Entries supplied:

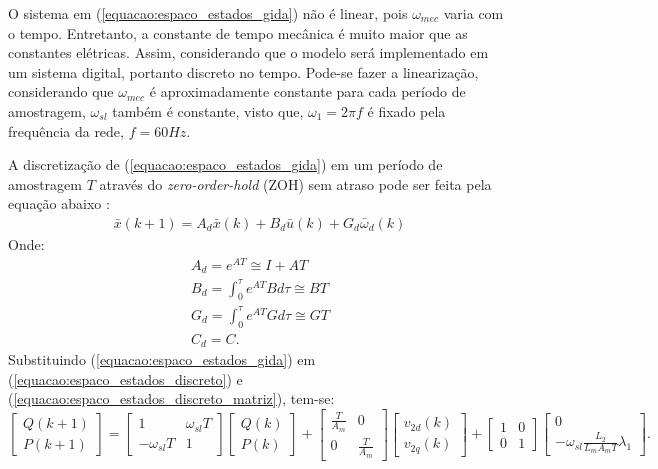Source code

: 	O sistema em (\ref{equacao:espaco_estados_gida}) não é linear, pois $\omega_{mec}$ varia com o tempo. Entretanto, a constante de tempo mecânica é muito maior que as constantes elétricas. Assim, considerando que o modelo será implementado em um sistema digital, portanto discreto no tempo. Pode-se fazer a linearização, considerando que $\omega_{mec}$ é aproximadamente constante para cada período de amostragem, $\omega_{sl}$ também é constante, visto que, $\omega_1=2\pi f$ é fixado pela frequência da rede, $f=60Hz$. 
	
	A discretização de (\ref{equacao:espaco_estados_gida}) em um período de amostragem $T$ através do \emph{zero-order-hold} (ZOH) sem atraso pode ser feita pela equação abaixo \cite{franklinpowell}:
	\begin{equation}
		\label{equacao:espaco_estados_discreto}
		\begin{split}
			\bar{x}(k+1)=A_d\bar{x}(k)+B_d\bar{u}(k)+G_d\bar{\omega}_d(k)
		\end{split}
	\end{equation}
	Onde:
	\begin{equation}
		\label{equacao:espaco_estados_discreto_matriz}
		\begin{split}
			A_d=e^{AT}\cong I+AT \\
			B_d=\int_0^\tau e^{AT}Bd\tau \cong BT \\
			G_d=\int_0^\tau e^{AT}Gd\tau \cong GT \\
			C_d = C.
		\end{split}
	\end{equation}
	Substituindo (\ref{equacao:espaco_estados_gida}) em (\ref{equacao:espaco_estados_discreto}) e (\ref{equacao:espaco_estados_discreto_matriz}), tem-se:
	\begin{equation}
		\label{equacao:gida_espaco_estados_discreto}
		\begin{bmatrix}
			Q(k+1) \\
			P(k+1)
		\end{bmatrix} = 
		\begin{bmatrix}
			1             & \omega_{sl}T \\
			-\omega_{sl}T & 1
		\end{bmatrix}
		\begin{bmatrix}
			Q(k) \\
			P(k)
		\end{bmatrix} + 
		\begin{bmatrix}
			\frac{T}{A_m} & 0 \\
			0 & \frac{T}{A_m}
		\end{bmatrix}
		\begin{bmatrix}
			v_{2d}(k) \\
			v_{2q}(k)
		\end{bmatrix} +
		\begin{bmatrix}
			1 & 0 \\
			0 & 1 
		\end{bmatrix} 
		\begin{bmatrix}
			0 \\
			-\omega_{sl}\frac{L_2}{L_mA_mT}\lambda_1
		\end{bmatrix}.
	\end{equation}
	
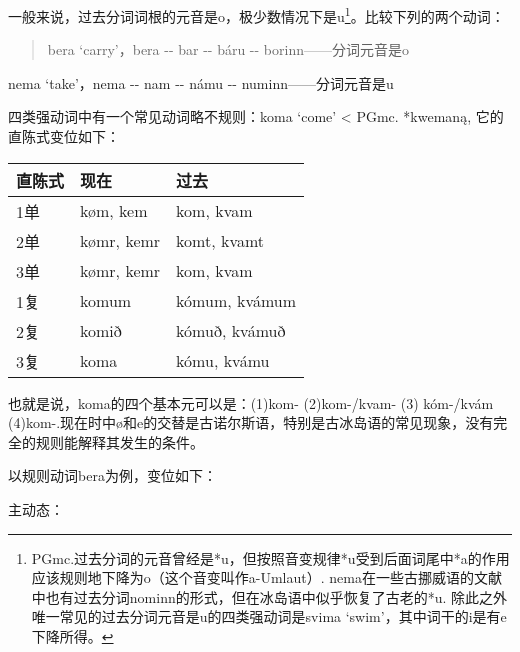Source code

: 一般来说，过去分词词根的元音是o，极少数情况下是u\footnote{PGmc.过去分词的元音曾经是*u，但按照音变规律*u受到后面词尾中*a的作用应该规则地下降为o（这个音变叫作a-Umlaut）.
  nema在一些古挪威语的文献中也有过去分词nominn的形式，但在冰岛语中似乎恢复了古老的*u.
  除此之外唯一常见的过去分词元音是u的四类强动词是svima
  `swim'，其中词干的i是有e下降所得。}。比较下列的两个动词：

\begin{quote}
  bera `carry‌'，bera -\/- bar -\/- báru -\/- borinn------分词元音是o
\end{quote}

nema `take‌'，nema -\/- nam -\/- námu -\/- numinn------分词元音是u

四类强动词中有一个常见动词略不规则：koma `come' \textless{} PGmc.
*kwemaną, 它的直陈式变位如下：

\begin{longtable}{lll}
  \toprule
  直陈式 & 现在         & 过去            \\
  \midrule
  \endhead
  \bottomrule
  \endfoot
  1单  & køm, kem   & kom, kvam     \\
  2单  & kømr, kemr & komt, kvamt   \\
  3单  & kømr, kemr & kom, kvam     \\
  1复  & komum      & kómum, kvámum \\
  2复  & komið      & kómuð, kvámuð \\
  3复  & koma       & kómu, kvámu   \\
\end{longtable}

也就是说，koma的四个基本元可以是：(1)kom- (2)kom-/kvam- (3) kóm-/kvám
(4)kom-.现在时中ø和e的交替是古诺尔斯语，特别是古冰岛语的常见现象，没有完全的规则能解释其发生的条件。

以规则动词bera为例，变位如下：

主动态：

Exercise requirements: The copy must reproduce every entry exactly while excluding all pictures.

Exercise answer:
Source code

: 	O sistema em (\ref{equacao:espaco_estados_gida}) não é linear, pois $\omega_{mec}$ varia com o tempo. Entretanto, a constante de tempo mecânica é muito maior que as constantes elétricas. Assim, considerando que o modelo será implementado em um sistema digital, portanto discreto no tempo. Pode-se fazer a linearização, considerando que $\omega_{mec}$ é aproximadamente constante para cada período de amostragem, $\omega_{sl}$ também é constante, visto que, $\omega_1=2\pi f$ é fixado pela frequência da rede, $f=60Hz$. 
	
	A discretização de (\ref{equacao:espaco_estados_gida}) em um período de amostragem $T$ através do \emph{zero-order-hold} (ZOH) sem atraso pode ser feita pela equação abaixo \cite{franklinpowell}:
	\begin{equation}
		\label{equacao:espaco_estados_discreto}
		\begin{split}
			\bar{x}(k+1)=A_d\bar{x}(k)+B_d\bar{u}(k)+G_d\bar{\omega}_d(k)
		\end{split}
	\end{equation}
	Onde:
	\begin{equation}
		\label{equacao:espaco_estados_discreto_matriz}
		\begin{split}
			A_d=e^{AT}\cong I+AT \\
			B_d=\int_0^\tau e^{AT}Bd\tau \cong BT \\
			G_d=\int_0^\tau e^{AT}Gd\tau \cong GT \\
			C_d = C.
		\end{split}
	\end{equation}
	Substituindo (\ref{equacao:espaco_estados_gida}) em (\ref{equacao:espaco_estados_discreto}) e (\ref{equacao:espaco_estados_discreto_matriz}), tem-se:
	\begin{equation}
		\label{equacao:gida_espaco_estados_discreto}
		\begin{bmatrix}
			Q(k+1) \\
			P(k+1)
		\end{bmatrix} = 
		\begin{bmatrix}
			1             & \omega_{sl}T \\
			-\omega_{sl}T & 1
		\end{bmatrix}
		\begin{bmatrix}
			Q(k) \\
			P(k)
		\end{bmatrix} + 
		\begin{bmatrix}
			\frac{T}{A_m} & 0 \\
			0 & \frac{T}{A_m}
		\end{bmatrix}
		\begin{bmatrix}
			v_{2d}(k) \\
			v_{2q}(k)
		\end{bmatrix} +
		\begin{bmatrix}
			1 & 0 \\
			0 & 1 
		\end{bmatrix} 
		\begin{bmatrix}
			0 \\
			-\omega_{sl}\frac{L_2}{L_mA_mT}\lambda_1
		\end{bmatrix}.
	\end{equation}
	
Source code

: 一般来说，过去分词词根的元音是o，极少数情况下是u\footnote{PGmc.过去分词的元音曾经是*u，但按照音变规律*u受到后面词尾中*a的作用应该规则地下降为o（这个音变叫作a-Umlaut）.
  nema在一些古挪威语的文献中也有过去分词nominn的形式，但在冰岛语中似乎恢复了古老的*u.
  除此之外唯一常见的过去分词元音是u的四类强动词是svima
  `swim'，其中词干的i是有e下降所得。}。比较下列的两个动词：

\begin{quote}
  bera `carry‌'，bera -\/- bar -\/- báru -\/- borinn------分词元音是o
\end{quote}

nema `take‌'，nema -\/- nam -\/- námu -\/- numinn------分词元音是u

四类强动词中有一个常见动词略不规则：koma `come' \textless{} PGmc.
*kwemaną, 它的直陈式变位如下：

\begin{longtable}{lll}
  \toprule
  直陈式 & 现在         & 过去            \\
  \midrule
  \endhead
  \bottomrule
  \endfoot
  1单  & køm, kem   & kom, kvam     \\
  2单  & kømr, kemr & komt, kvamt   \\
  3单  & kømr, kemr & kom, kvam     \\
  1复  & komum      & kómum, kvámum \\
  2复  & komið      & kómuð, kvámuð \\
  3复  & koma       & kómu, kvámu   \\
\end{longtable}

也就是说，koma的四个基本元可以是：(1)kom- (2)kom-/kvam- (3) kóm-/kvám
(4)kom-.现在时中ø和e的交替是古诺尔斯语，特别是古冰岛语的常见现象，没有完全的规则能解释其发生的条件。

以规则动词bera为例，变位如下：

主动态：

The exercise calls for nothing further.